Requirement »
Copy out, from the entries below, each line that holds the string "python".

Material shown »
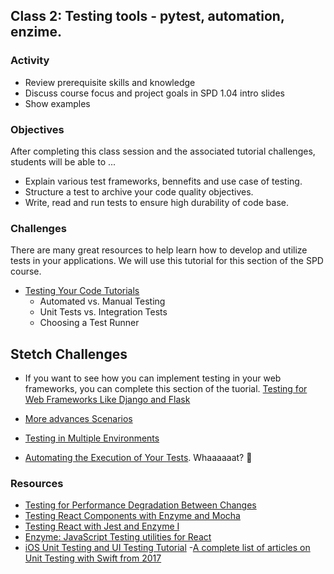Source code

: ## Class 2: Testing tools - pytest, automation, enzime.
### Activity
- Review prerequisite skills and knowledge
- Discuss course focus and project goals in SPD 1.04 intro slides
- Show examples 

### Objectives
After completing this class session and the associated tutorial challenges, students will be able to ...
- Explain various test frameworks, bennefits and use case of testing.
- Structure a test to archive your code quality objectives.
- Write, read and run tests to ensure high durability of code base.

### Challenges
There are many great resources to help learn how to develop and utilize tests in your applications. We will use this tutorial for this section of the SPD course.
- [Testing Your Code Tutorials](https://github.com/BriantOliveira/SPD1.04-Curriculum/blob/master/source/02.md)
    - Automated vs. Manual Testing
    - Unit Tests vs. Integration Tests
    - Choosing a Test Runner

## Stetch Challenges
- If you want to see how you can implement testing in your web frameworks, you can complete this section of the tuorial. [Testing for Web Frameworks Like Django and Flask](https://realpython.com/python-testing/#testing-for-web-frameworks-like-django-and-flask)

- [More advances Scenarios](https://realpython.com/python-testing/#more-advanced-testing-scenarios)

- [Testing in Multiple Environments](https://realpython.com/python-testing/#testing-in-multiple-environments)

- [Automating the Execution of Your Tests](https://realpython.com/python-testing/#automating-the-execution-of-your-tests). Whaaaaaat? 🤩

### Resources
-  [Testing for Performance Degradation Between Changes](https://realpython.com/python-testing/#testing-for-performance-degradation-between-changes) 
- [Testing React Components with Enzyme and Mocha](https://semaphoreci.com/community/tutorials/testing-react-components-with-enzyme-and-mocha)
- [Testing React with Jest and Enzyme I](https://medium.com/codeclan/testing-react-with-jest-and-enzyme-20505fec4675)
- [Enzyme: JavaScript Testing utilities for React](https://medium.com/airbnb-engineering/enzyme-javascript-testing-utilities-for-react-a417e5e5090f)
- [iOS Unit Testing and UI Testing Tutorial](https://www.raywenderlich.com/709-ios-unit-testing-and-ui-testing-tutorial)
-[A complete list of articles on Unit Testing with Swift from 2017](https://medium.com/flawless-app-stories/a-complete-list-of-articles-on-unit-testing-with-swift-from-2017-9be8f046ef25)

Your solution »
- If you want to see how you can implement testing in your web frameworks, you can complete this section of the tuorial. [Testing for Web Frameworks Like Django and Flask](https://realpython.com/python-testing/#testing-for-web-frameworks-like-django-and-flask)
- [More advances Scenarios](https://realpython.com/python-testing/#more-advanced-testing-scenarios)
- [Testing in Multiple Environments](https://realpython.com/python-testing/#testing-in-multiple-environments)
- [Automating the Execution of Your Tests](https://realpython.com/python-testing/#automating-the-execution-of-your-tests). Whaaaaaat? 🤩
-  [Testing for Performance Degradation Between Changes](https://realpython.com/python-testing/#testing-for-performance-degradation-between-changes) 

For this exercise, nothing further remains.